What you are asked to do =>
Return all of the listing word for word; the pictures stay out.

Extracted records =>
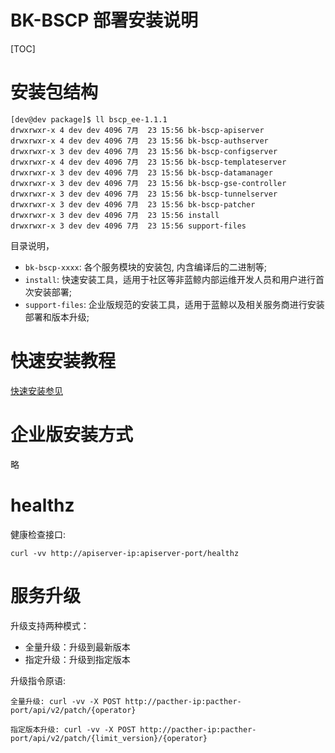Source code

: BK-BSCP 部署安装说明
===================

[TOC]

# 安装包结构

```shell
[dev@dev package]$ ll bscp_ee-1.1.1
drwxrwxr-x 4 dev dev 4096 7月  23 15:56 bk-bscp-apiserver
drwxrwxr-x 4 dev dev 4096 7月  23 15:56 bk-bscp-authserver
drwxrwxr-x 3 dev dev 4096 7月  23 15:56 bk-bscp-configserver
drwxrwxr-x 4 dev dev 4096 7月  23 15:56 bk-bscp-templateserver
drwxrwxr-x 3 dev dev 4096 7月  23 15:56 bk-bscp-datamanager
drwxrwxr-x 3 dev dev 4096 7月  23 15:56 bk-bscp-gse-controller
drwxrwxr-x 3 dev dev 4096 7月  23 15:56 bk-bscp-tunnelserver
drwxrwxr-x 3 dev dev 4096 7月  23 15:56 bk-bscp-patcher
drwxrwxr-x 3 dev dev 4096 7月  23 15:56 install
drwxrwxr-x 3 dev dev 4096 7月  23 15:56 support-files
```

目录说明，

- `bk-bscp-xxxx`: 各个服务模块的安装包, 内含编译后的二进制等;
- `install`: 快速安装工具，适用于社区等非蓝鲸内部运维开发人员和用户进行首次安装部署;
- `support-files`: 企业版规范的安装工具，适用于蓝鲸以及相关服务商进行安装部署和版本升级;

# 快速安装教程

[快速安装参见](fast_install.md)

# 企业版安装方式

略

# healthz

健康检查接口:

```shell
curl -vv http://apiserver-ip:apiserver-port/healthz
```

# 服务升级

升级支持两种模式：

- 全量升级：升级到最新版本
- 指定升级：升级到指定版本

升级指令原语:

```shell
全量升级: curl -vv -X POST http://pacther-ip:pacther-port/api/v2/patch/{operator}

指定版本升级: curl -vv -X POST http://pacther-ip:pacther-port/api/v2/patch/{limit_version}/{operator}
```
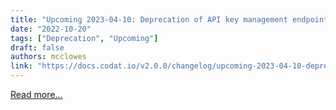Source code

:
 ```yaml
---
title: "Upcoming 2023-04-10: Deprecation of API key management endpoints"
date: "2022-10-20"
tags: ["Deprecation", "Upcoming"]
draft: false
authors: mcclowes
link: "https://docs.codat.io/v2.0.0/changelog/upcoming-2023-04-10-deprecation-of-api-key-management"
---
```


[Read more...](https://docs.codat.io/v2.0.0/changelog/upcoming-2023-04-10-deprecation-of-api-key-management)

<!--truncate-->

Result =>
Source code

: BK-BSCP 部署安装说明
===================

[TOC]

# 安装包结构

```shell
[dev@dev package]$ ll bscp_ee-1.1.1
drwxrwxr-x 4 dev dev 4096 7月  23 15:56 bk-bscp-apiserver
drwxrwxr-x 4 dev dev 4096 7月  23 15:56 bk-bscp-authserver
drwxrwxr-x 3 dev dev 4096 7月  23 15:56 bk-bscp-configserver
drwxrwxr-x 4 dev dev 4096 7月  23 15:56 bk-bscp-templateserver
drwxrwxr-x 3 dev dev 4096 7月  23 15:56 bk-bscp-datamanager
drwxrwxr-x 3 dev dev 4096 7月  23 15:56 bk-bscp-gse-controller
drwxrwxr-x 3 dev dev 4096 7月  23 15:56 bk-bscp-tunnelserver
drwxrwxr-x 3 dev dev 4096 7月  23 15:56 bk-bscp-patcher
drwxrwxr-x 3 dev dev 4096 7月  23 15:56 install
drwxrwxr-x 3 dev dev 4096 7月  23 15:56 support-files
```

目录说明，

- `bk-bscp-xxxx`: 各个服务模块的安装包, 内含编译后的二进制等;
- `install`: 快速安装工具，适用于社区等非蓝鲸内部运维开发人员和用户进行首次安装部署;
- `support-files`: 企业版规范的安装工具，适用于蓝鲸以及相关服务商进行安装部署和版本升级;

# 快速安装教程

[快速安装参见](fast_install.md)

# 企业版安装方式

略

# healthz

健康检查接口:

```shell
curl -vv http://apiserver-ip:apiserver-port/healthz
```

# 服务升级

升级支持两种模式：

- 全量升级：升级到最新版本
- 指定升级：升级到指定版本

升级指令原语:

```shell
全量升级: curl -vv -X POST http://pacther-ip:pacther-port/api/v2/patch/{operator}

指定版本升级: curl -vv -X POST http://pacther-ip:pacther-port/api/v2/patch/{limit_version}/{operator}
```
Source code

:
 ```yaml
---
title: "Upcoming 2023-04-10: Deprecation of API key management endpoints"
date: "2022-10-20"
tags: ["Deprecation", "Upcoming"]
draft: false
authors: mcclowes
link: "https://docs.codat.io/v2.0.0/changelog/upcoming-2023-04-10-deprecation-of-api-key-management"
---
```


[Read more...](https://docs.codat.io/v2.0.0/changelog/upcoming-2023-04-10-deprecation-of-api-key-management)

<!--truncate-->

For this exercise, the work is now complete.